活版印刷のはじめが 「聖書」 ということもあって、本の歴史的な背景には、
「文化遺産の継承」という側面があるような気がしますが、
昨今の傾向では、「本は売れてなんぼ」
というむきもあります。


名作を読め、といわれても、何がいいのかわからない。
娯楽作品のほうがわかりやすいし、面白い。
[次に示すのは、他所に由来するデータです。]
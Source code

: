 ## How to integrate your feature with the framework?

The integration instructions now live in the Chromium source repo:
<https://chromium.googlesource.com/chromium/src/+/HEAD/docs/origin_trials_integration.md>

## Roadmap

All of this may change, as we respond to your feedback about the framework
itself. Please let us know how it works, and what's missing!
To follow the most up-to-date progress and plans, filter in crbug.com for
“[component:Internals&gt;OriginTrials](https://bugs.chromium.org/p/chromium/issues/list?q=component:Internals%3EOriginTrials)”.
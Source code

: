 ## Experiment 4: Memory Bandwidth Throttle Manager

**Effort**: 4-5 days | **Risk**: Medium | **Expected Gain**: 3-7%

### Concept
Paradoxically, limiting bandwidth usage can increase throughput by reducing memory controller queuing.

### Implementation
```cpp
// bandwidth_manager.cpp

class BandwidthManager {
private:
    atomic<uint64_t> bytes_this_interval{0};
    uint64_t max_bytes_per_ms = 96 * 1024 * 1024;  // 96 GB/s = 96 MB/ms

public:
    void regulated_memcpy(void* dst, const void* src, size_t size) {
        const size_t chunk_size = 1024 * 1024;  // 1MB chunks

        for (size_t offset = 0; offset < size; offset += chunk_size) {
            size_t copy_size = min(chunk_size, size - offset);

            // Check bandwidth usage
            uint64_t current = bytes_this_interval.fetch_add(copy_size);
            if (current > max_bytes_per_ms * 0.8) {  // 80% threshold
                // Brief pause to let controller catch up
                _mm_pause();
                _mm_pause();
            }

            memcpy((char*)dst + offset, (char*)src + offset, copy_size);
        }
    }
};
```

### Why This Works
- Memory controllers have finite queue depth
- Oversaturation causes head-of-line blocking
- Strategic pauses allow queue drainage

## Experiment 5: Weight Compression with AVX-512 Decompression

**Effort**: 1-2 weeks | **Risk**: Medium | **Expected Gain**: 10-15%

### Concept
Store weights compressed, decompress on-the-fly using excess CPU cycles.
作家になるなら、そういうひとがいい。
そうは言っても、流行に合わせていけるひとなら 売れっ子にもなれるでしょうが、そういうひとばかりじゃないのが世の中。
売れなくても、書き続けるしかないひとだっているわけです。
むしろ、そっちのほうが大多数です。


お金をもらっているか いないか の違いだけで、ネット上では対等になってしまうという小説の世界。
わたしは、大多数の売れない小説家にしかなれないんだろうとは思ったりしますが、本は芸術ではない、商品化されるのが当然、という意見には首肯できなかったりします。

初心忘るべからずですよ!
本がこれほど信頼感があるのは、芸術家の存在があるからです。

あんまり本を読み過ぎてイカれてしまった「ドン・キホーテ」の話とか。
そのパロディ版が出てきて対抗処置として続編をつくっちゃったセルバンテスの話とか。

本がいかに巷に影響を与えているかということ、その背景に芸術があり、過去に自分の信念を貫き通すひとがいたからこそ、現代が成り立っているという事実を斟酌しないのは、歴史をおろそかにする行為であり、いずれそのしっぺ返しが自分にも降りかかってくることでしょう。

本が売れてなんぼ、というのは、出版社の勝手ないいぐさです。
読者は、いい本を選びたい。流行ではなく、ほんとうに面白い物を、求めているのです。